[Dataset entries]
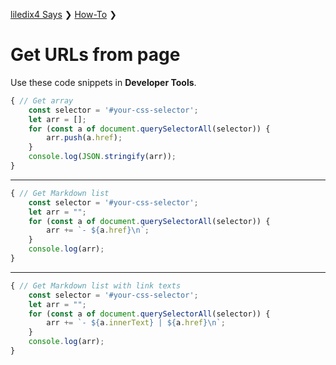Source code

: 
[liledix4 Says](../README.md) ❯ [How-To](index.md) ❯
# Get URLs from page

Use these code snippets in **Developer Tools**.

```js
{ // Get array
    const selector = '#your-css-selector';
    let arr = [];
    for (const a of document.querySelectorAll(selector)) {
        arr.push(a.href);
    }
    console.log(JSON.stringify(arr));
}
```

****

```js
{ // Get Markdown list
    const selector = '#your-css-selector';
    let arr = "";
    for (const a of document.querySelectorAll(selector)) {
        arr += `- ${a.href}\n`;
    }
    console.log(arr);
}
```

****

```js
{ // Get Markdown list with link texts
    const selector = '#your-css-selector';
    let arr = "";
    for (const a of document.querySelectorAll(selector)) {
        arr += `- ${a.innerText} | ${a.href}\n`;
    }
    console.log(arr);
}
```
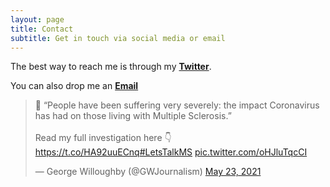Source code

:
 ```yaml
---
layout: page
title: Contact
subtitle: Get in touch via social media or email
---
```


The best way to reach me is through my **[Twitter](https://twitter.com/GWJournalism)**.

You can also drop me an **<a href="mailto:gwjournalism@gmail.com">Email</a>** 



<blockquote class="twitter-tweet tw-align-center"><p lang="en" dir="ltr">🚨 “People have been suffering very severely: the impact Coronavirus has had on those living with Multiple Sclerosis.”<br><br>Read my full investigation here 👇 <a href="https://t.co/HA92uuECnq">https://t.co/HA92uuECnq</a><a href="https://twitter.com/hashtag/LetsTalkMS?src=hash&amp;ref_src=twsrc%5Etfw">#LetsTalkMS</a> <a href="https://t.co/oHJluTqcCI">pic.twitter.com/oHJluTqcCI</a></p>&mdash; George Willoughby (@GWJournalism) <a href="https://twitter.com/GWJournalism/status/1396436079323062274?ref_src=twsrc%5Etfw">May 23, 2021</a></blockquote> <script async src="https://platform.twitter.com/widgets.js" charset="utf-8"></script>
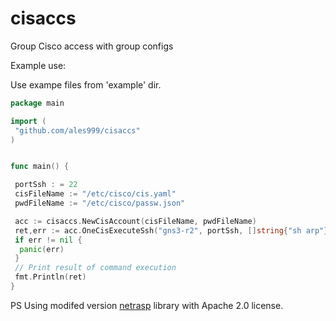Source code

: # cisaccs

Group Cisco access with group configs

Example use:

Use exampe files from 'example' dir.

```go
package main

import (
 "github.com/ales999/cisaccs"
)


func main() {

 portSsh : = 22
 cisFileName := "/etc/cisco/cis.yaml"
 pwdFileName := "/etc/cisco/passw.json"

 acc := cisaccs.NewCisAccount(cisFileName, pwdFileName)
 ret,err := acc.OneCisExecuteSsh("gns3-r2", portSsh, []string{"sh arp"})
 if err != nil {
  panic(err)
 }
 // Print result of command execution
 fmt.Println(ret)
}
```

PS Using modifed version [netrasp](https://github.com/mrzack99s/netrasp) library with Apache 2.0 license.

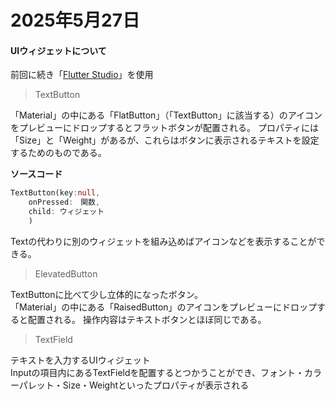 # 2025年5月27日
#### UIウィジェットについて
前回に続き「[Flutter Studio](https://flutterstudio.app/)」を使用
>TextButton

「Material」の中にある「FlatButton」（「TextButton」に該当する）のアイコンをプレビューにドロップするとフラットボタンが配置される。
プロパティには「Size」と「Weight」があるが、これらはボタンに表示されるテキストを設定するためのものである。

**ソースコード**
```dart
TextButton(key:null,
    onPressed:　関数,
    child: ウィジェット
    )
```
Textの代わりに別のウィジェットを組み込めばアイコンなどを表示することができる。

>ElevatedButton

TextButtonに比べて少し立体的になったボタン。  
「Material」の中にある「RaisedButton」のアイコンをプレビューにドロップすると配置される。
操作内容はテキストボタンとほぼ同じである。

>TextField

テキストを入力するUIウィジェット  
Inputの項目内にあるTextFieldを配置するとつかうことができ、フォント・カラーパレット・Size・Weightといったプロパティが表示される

---

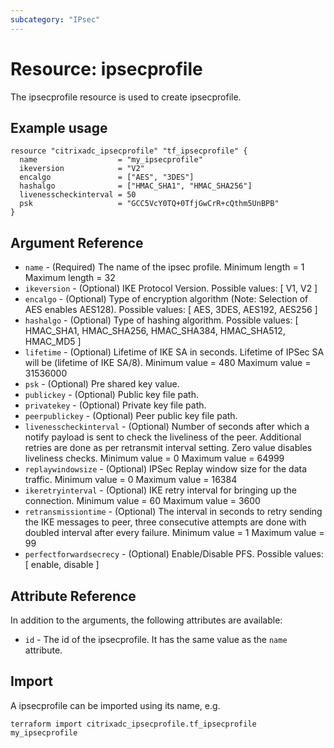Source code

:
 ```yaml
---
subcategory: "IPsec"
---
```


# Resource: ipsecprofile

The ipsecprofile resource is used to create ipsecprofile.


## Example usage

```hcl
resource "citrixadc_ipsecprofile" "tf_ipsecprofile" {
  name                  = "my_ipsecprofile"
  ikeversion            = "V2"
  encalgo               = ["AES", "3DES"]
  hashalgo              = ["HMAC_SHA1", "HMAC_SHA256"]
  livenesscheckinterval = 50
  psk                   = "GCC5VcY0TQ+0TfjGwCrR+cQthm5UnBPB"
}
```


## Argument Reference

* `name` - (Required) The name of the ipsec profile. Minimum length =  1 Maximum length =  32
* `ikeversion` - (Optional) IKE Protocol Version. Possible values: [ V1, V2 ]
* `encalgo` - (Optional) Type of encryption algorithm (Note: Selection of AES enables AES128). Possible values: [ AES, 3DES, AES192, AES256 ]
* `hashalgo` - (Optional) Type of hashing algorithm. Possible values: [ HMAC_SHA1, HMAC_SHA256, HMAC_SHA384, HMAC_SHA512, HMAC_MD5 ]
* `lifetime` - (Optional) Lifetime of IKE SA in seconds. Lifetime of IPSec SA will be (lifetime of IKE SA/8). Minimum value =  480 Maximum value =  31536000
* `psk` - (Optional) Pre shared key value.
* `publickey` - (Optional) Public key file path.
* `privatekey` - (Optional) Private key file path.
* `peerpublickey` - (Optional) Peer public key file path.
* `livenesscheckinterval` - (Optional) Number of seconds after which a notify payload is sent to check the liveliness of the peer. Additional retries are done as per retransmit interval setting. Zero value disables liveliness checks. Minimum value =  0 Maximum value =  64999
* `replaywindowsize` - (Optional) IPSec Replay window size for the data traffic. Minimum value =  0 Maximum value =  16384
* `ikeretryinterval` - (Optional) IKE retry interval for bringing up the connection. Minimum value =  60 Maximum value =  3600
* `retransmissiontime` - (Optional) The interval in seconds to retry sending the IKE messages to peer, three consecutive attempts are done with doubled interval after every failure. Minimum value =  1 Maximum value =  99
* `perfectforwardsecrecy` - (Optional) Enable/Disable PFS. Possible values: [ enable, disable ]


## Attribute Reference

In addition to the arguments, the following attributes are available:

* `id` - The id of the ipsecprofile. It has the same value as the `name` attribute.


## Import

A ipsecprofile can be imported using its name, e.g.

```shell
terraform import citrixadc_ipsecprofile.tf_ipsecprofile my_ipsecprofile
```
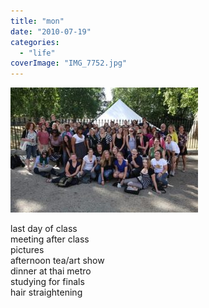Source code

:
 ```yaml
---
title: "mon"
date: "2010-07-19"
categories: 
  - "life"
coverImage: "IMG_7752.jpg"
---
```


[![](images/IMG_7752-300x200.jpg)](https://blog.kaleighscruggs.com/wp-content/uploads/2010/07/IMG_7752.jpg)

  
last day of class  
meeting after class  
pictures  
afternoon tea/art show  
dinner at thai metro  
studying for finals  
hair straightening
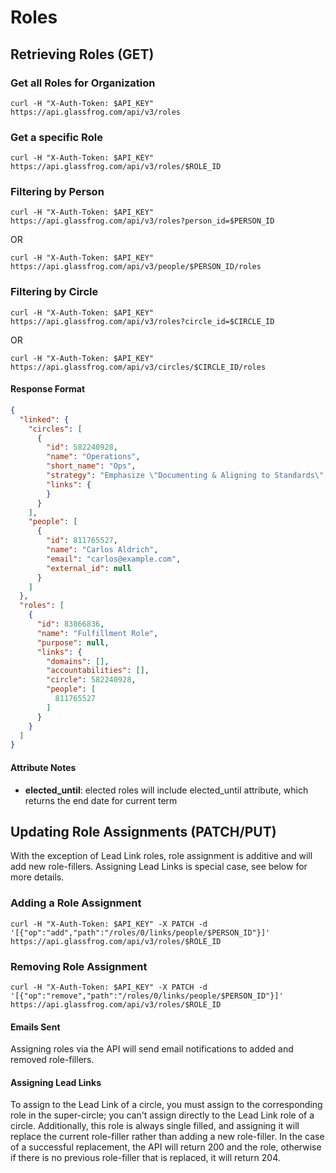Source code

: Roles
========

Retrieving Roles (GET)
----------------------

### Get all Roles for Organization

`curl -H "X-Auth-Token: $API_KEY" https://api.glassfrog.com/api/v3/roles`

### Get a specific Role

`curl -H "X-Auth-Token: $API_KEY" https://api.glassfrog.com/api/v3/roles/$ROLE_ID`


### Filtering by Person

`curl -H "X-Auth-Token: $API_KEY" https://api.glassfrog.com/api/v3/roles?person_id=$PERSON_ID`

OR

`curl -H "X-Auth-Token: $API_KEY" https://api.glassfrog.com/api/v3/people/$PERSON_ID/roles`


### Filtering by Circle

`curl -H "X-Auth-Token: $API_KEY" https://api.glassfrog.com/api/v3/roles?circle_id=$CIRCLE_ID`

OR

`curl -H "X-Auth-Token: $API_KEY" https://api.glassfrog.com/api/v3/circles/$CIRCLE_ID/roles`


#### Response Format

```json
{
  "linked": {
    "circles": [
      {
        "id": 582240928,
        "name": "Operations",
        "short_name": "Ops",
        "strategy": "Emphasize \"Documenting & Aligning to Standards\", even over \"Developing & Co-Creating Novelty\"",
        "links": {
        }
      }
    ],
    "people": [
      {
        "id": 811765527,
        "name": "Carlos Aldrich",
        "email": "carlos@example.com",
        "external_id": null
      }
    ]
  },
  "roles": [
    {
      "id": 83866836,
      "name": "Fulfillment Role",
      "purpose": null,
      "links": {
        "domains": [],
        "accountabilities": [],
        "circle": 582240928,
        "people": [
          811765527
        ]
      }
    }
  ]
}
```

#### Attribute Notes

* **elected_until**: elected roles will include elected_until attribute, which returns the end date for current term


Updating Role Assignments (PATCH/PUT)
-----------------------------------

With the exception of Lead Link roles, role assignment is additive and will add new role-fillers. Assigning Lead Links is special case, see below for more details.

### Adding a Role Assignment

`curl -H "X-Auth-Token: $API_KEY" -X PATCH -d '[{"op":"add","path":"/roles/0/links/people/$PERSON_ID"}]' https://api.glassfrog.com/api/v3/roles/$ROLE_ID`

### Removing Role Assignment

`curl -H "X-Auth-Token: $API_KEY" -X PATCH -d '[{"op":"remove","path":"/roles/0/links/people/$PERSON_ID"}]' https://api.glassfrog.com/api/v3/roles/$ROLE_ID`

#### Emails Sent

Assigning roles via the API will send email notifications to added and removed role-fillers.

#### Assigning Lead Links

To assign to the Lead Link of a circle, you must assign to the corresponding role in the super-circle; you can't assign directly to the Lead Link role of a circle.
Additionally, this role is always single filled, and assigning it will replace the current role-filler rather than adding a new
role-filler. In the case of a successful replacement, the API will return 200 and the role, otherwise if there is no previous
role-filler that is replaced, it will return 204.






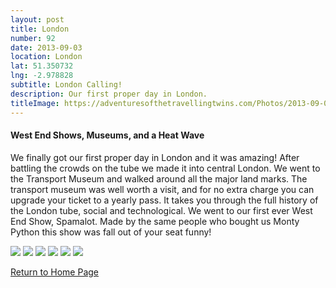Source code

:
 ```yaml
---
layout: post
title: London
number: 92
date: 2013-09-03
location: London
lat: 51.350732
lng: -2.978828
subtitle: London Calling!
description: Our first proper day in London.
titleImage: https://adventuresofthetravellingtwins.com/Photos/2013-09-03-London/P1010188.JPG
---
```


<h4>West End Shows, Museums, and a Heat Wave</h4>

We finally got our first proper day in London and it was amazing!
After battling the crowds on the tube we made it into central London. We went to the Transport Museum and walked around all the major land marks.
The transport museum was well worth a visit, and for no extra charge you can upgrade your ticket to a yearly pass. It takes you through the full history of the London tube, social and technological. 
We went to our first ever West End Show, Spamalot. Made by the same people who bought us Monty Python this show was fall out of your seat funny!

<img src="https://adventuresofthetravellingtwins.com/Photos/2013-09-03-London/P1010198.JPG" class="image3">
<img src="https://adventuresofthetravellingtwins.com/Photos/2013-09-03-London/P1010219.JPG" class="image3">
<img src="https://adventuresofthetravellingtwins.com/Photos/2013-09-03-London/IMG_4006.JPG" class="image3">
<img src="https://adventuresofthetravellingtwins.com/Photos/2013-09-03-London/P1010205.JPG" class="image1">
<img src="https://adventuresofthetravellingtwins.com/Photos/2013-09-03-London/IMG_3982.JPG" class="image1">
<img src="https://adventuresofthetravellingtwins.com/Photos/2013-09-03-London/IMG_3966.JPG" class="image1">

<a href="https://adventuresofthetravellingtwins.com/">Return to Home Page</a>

Task goal
Find every line in the records above that holds the word "href", and copy each one.

Solution
        arr.push(a.href);
        arr += `- ${a.href}\n`;
        arr += `- ${a.innerText} | ${a.href}\n`;
You can also drop me an **<a href="mailto:gwjournalism@gmail.com">Email</a>** 
<blockquote class="twitter-tweet tw-align-center"><p lang="en" dir="ltr">🚨 “People have been suffering very severely: the impact Coronavirus has had on those living with Multiple Sclerosis.”<br><br>Read my full investigation here 👇 <a href="https://t.co/HA92uuECnq">https://t.co/HA92uuECnq</a><a href="https://twitter.com/hashtag/LetsTalkMS?src=hash&amp;ref_src=twsrc%5Etfw">#LetsTalkMS</a> <a href="https://t.co/oHJluTqcCI">pic.twitter.com/oHJluTqcCI</a></p>&mdash; George Willoughby (@GWJournalism) <a href="https://twitter.com/GWJournalism/status/1396436079323062274?ref_src=twsrc%5Etfw">May 23, 2021</a></blockquote> <script async src="https://platform.twitter.com/widgets.js" charset="utf-8"></script>
<a href="https://adventuresofthetravellingtwins.com/">Return to Home Page</a>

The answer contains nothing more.